Your task »
Restate all of the data precisely, omitting nothing.

*** Material for the task ***

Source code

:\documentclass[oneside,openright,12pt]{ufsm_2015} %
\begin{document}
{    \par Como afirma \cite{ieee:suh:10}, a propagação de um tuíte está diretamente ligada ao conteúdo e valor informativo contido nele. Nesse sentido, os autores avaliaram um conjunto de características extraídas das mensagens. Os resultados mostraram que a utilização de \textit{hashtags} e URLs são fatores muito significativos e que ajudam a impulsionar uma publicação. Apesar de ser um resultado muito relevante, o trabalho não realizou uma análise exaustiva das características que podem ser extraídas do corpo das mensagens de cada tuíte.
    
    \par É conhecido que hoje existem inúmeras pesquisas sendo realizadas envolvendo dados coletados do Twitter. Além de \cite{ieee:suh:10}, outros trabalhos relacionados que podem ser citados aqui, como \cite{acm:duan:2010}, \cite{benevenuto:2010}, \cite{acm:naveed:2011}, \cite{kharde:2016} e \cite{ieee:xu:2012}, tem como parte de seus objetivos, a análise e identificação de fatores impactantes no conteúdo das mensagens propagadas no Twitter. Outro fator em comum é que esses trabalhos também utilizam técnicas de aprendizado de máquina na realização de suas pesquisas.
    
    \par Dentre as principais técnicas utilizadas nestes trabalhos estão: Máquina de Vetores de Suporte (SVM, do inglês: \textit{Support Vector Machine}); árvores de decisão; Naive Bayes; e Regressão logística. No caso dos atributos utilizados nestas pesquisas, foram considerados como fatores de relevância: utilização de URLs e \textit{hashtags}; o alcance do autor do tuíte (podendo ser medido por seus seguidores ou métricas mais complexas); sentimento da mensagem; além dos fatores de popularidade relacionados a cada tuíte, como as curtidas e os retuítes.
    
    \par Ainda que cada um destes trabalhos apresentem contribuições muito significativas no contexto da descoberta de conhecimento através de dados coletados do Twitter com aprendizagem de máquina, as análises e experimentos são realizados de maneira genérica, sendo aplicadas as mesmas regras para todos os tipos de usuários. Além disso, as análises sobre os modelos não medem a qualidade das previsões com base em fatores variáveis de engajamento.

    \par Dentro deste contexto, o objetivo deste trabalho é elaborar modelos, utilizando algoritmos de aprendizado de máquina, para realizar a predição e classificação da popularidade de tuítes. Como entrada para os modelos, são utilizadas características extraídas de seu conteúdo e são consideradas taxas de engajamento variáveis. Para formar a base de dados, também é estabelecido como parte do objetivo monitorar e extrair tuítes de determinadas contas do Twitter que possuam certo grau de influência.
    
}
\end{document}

*** End of Material for the task ***

Answer to the exercise »
Source code

:\documentclass[oneside,openright,12pt]{ufsm_2015} %
\begin{document}
{    \par Como afirma \cite{ieee:suh:10}, a propagação de um tuíte está diretamente ligada ao conteúdo e valor informativo contido nele. Nesse sentido, os autores avaliaram um conjunto de características extraídas das mensagens. Os resultados mostraram que a utilização de \textit{hashtags} e URLs são fatores muito significativos e que ajudam a impulsionar uma publicação. Apesar de ser um resultado muito relevante, o trabalho não realizou uma análise exaustiva das características que podem ser extraídas do corpo das mensagens de cada tuíte.
    
    \par É conhecido que hoje existem inúmeras pesquisas sendo realizadas envolvendo dados coletados do Twitter. Além de \cite{ieee:suh:10}, outros trabalhos relacionados que podem ser citados aqui, como \cite{acm:duan:2010}, \cite{benevenuto:2010}, \cite{acm:naveed:2011}, \cite{kharde:2016} e \cite{ieee:xu:2012}, tem como parte de seus objetivos, a análise e identificação de fatores impactantes no conteúdo das mensagens propagadas no Twitter. Outro fator em comum é que esses trabalhos também utilizam técnicas de aprendizado de máquina na realização de suas pesquisas.
    
    \par Dentre as principais técnicas utilizadas nestes trabalhos estão: Máquina de Vetores de Suporte (SVM, do inglês: \textit{Support Vector Machine}); árvores de decisão; Naive Bayes; e Regressão logística. No caso dos atributos utilizados nestas pesquisas, foram considerados como fatores de relevância: utilização de URLs e \textit{hashtags}; o alcance do autor do tuíte (podendo ser medido por seus seguidores ou métricas mais complexas); sentimento da mensagem; além dos fatores de popularidade relacionados a cada tuíte, como as curtidas e os retuítes.
    
    \par Ainda que cada um destes trabalhos apresentem contribuições muito significativas no contexto da descoberta de conhecimento através de dados coletados do Twitter com aprendizagem de máquina, as análises e experimentos são realizados de maneira genérica, sendo aplicadas as mesmas regras para todos os tipos de usuários. Além disso, as análises sobre os modelos não medem a qualidade das previsões com base em fatores variáveis de engajamento.

    \par Dentro deste contexto, o objetivo deste trabalho é elaborar modelos, utilizando algoritmos de aprendizado de máquina, para realizar a predição e classificação da popularidade de tuítes. Como entrada para os modelos, são utilizadas características extraídas de seu conteúdo e são consideradas taxas de engajamento variáveis. Para formar a base de dados, também é estabelecido como parte do objetivo monitorar e extrair tuítes de determinadas contas do Twitter que possuam certo grau de influência.
    
}
\end{document}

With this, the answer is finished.